§ **WHAT IS NEEDED**: Images in the data are to be skipped, while every line is restated exactly as written.

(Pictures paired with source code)
┌────────

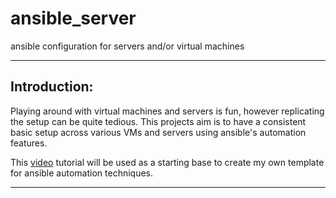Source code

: # ansible_server

ansible configuration for servers and/or virtual machines

---

## Introduction:

Playing around with virtual machines and servers is fun, however replicating the setup can be quite tedious. This projects aim is to have a consistent basic setup across various VMs and servers using ansible's automation features.

This [video](https://youtu.be/gIDywsGBqf4) tutorial will be used as a starting base to create my own template for ansible automation techniques.

---


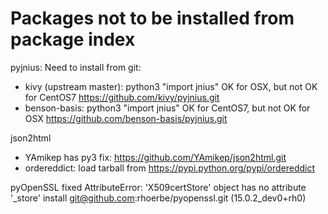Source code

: Packages not to be installed from package index
===============================================

pyjnius: Need to install from git:
* kivy (upstream master): python3 "import jnius" OK for OSX, but not OK for CentOS7
    https://github.com/kivy/pyjnius.git
* benson-basis: python3 "import jnius" OK for CentOS7, but not OK for OSX
    https://github.com/benson-basis/pyjnius.git

json2html
* YAmikep has py3 fix:
    https://github.com/YAmikep/json2html.git
* ordereddict:
    load tarball from https://pypi.python.org/pypi/ordereddict

pyOpenSSL
    fixed AttributeError: 'X509certStore' object has no attribute '_store'
    install git@github.com:rhoerbe/pyopenssl.git (15.0.2_dev0+rh0)
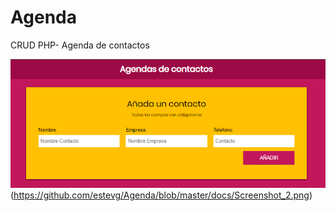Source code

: # Agenda
CRUD PHP- Agenda de contactos 

![Agenda PHP](https://github.com/estevg/Agenda/blob/master/docs/Screenshot_1.png)
(https://github.com/estevg/Agenda/blob/master/docs/Screenshot_2.png)
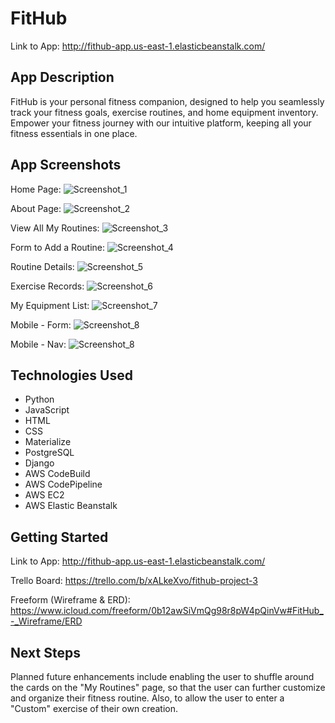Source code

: # FitHub
Link to App: http://fithub-app.us-east-1.elasticbeanstalk.com/

## App Description
FitHub is your personal fitness companion, designed to help you seamlessly track your fitness goals, exercise routines, and home equipment inventory. Empower your fitness journey with our intuitive platform, keeping all your fitness essentials in one place.

## App Screenshots
Home Page:
![Screenshot_1](screenshots/home-page.png)

About Page:
![Screenshot_2](screenshots/about-page.png)

View All My Routines:
![Screenshot_3](screenshots/my-routine.png)

Form to Add a Routine:
![Screenshot_4](screenshots/add-routine-form.png)

Routine Details:
![Screenshot_5](screenshots/routine-details.png)

Exercise Records:
![Screenshot_6](screenshots/exercise-records.png)

My Equipment List:
![Screenshot_7](screenshots/equipment-list.png)

Mobile - Form:
![Screenshot_8](screenshots/mobile-form.png)

Mobile - Nav:
![Screenshot_8](screenshots/mobile-nav.png)

## Technologies Used
- Python
- JavaScript
- HTML
- CSS
- Materialize
- PostgreSQL
- Django
- AWS CodeBuild
- AWS CodePipeline
- AWS EC2
- AWS Elastic Beanstalk

## Getting Started
Link to App: http://fithub-app.us-east-1.elasticbeanstalk.com/

Trello Board: https://trello.com/b/xALkeXvo/fithub-project-3

Freeform (Wireframe & ERD): https://www.icloud.com/freeform/0b12awSiVmQg98r8pW4pQinVw#FitHub_-_Wireframe/ERD

## Next Steps
Planned future enhancements include enabling the user to shuffle around the cards on the "My Routines" page, so that the user can further customize and organize their fitness routine. Also, to allow the user to enter a "Custom" exercise of their own creation.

└────────

§ **RESPONSE FOR THIS EXERCISE**:
Source code

: # ansible_server

ansible configuration for servers and/or virtual machines

---

## Introduction:

Playing around with virtual machines and servers is fun, however replicating the setup can be quite tedious. This projects aim is to have a consistent basic setup across various VMs and servers using ansible's automation features.

This [video](https://youtu.be/gIDywsGBqf4) tutorial will be used as a starting base to create my own template for ansible automation techniques.

---


Source code

: Packages not to be installed from package index
===============================================

pyjnius: Need to install from git:
* kivy (upstream master): python3 "import jnius" OK for OSX, but not OK for CentOS7
    https://github.com/kivy/pyjnius.git
* benson-basis: python3 "import jnius" OK for CentOS7, but not OK for OSX
    https://github.com/benson-basis/pyjnius.git

json2html
* YAmikep has py3 fix:
    https://github.com/YAmikep/json2html.git
* ordereddict:
    load tarball from https://pypi.python.org/pypi/ordereddict

pyOpenSSL
    fixed AttributeError: 'X509certStore' object has no attribute '_store'
    install git@github.com:rhoerbe/pyopenssl.git (15.0.2_dev0+rh0)
Source code

: # Agenda
CRUD PHP- Agenda de contactos 

![Agenda PHP](https://github.com/estevg/Agenda/blob/master/docs/Screenshot_1.png)
(https://github.com/estevg/Agenda/blob/master/docs/Screenshot_2.png)
Source code

: # FitHub
Link to App: http://fithub-app.us-east-1.elasticbeanstalk.com/

## App Description
FitHub is your personal fitness companion, designed to help you seamlessly track your fitness goals, exercise routines, and home equipment inventory. Empower your fitness journey with our intuitive platform, keeping all your fitness essentials in one place.

## App Screenshots
Home Page:
![Screenshot_1](screenshots/home-page.png)

About Page:
![Screenshot_2](screenshots/about-page.png)

View All My Routines:
![Screenshot_3](screenshots/my-routine.png)

Form to Add a Routine:
![Screenshot_4](screenshots/add-routine-form.png)

Routine Details:
![Screenshot_5](screenshots/routine-details.png)

Exercise Records:
![Screenshot_6](screenshots/exercise-records.png)

My Equipment List:
![Screenshot_7](screenshots/equipment-list.png)

Mobile - Form:
![Screenshot_8](screenshots/mobile-form.png)

Mobile - Nav:
![Screenshot_8](screenshots/mobile-nav.png)

## Technologies Used
- Python
- JavaScript
- HTML
- CSS
- Materialize
- PostgreSQL
- Django
- AWS CodeBuild
- AWS CodePipeline
- AWS EC2
- AWS Elastic Beanstalk

## Getting Started
Link to App: http://fithub-app.us-east-1.elasticbeanstalk.com/

Trello Board: https://trello.com/b/xALkeXvo/fithub-project-3

Freeform (Wireframe & ERD): https://www.icloud.com/freeform/0b12awSiVmQg98r8pW4pQinVw#FitHub_-_Wireframe/ERD

## Next Steps
Planned future enhancements include enabling the user to shuffle around the cards on the "My Routines" page, so that the user can further customize and organize their fitness routine. Also, to allow the user to enter a "Custom" exercise of their own creation.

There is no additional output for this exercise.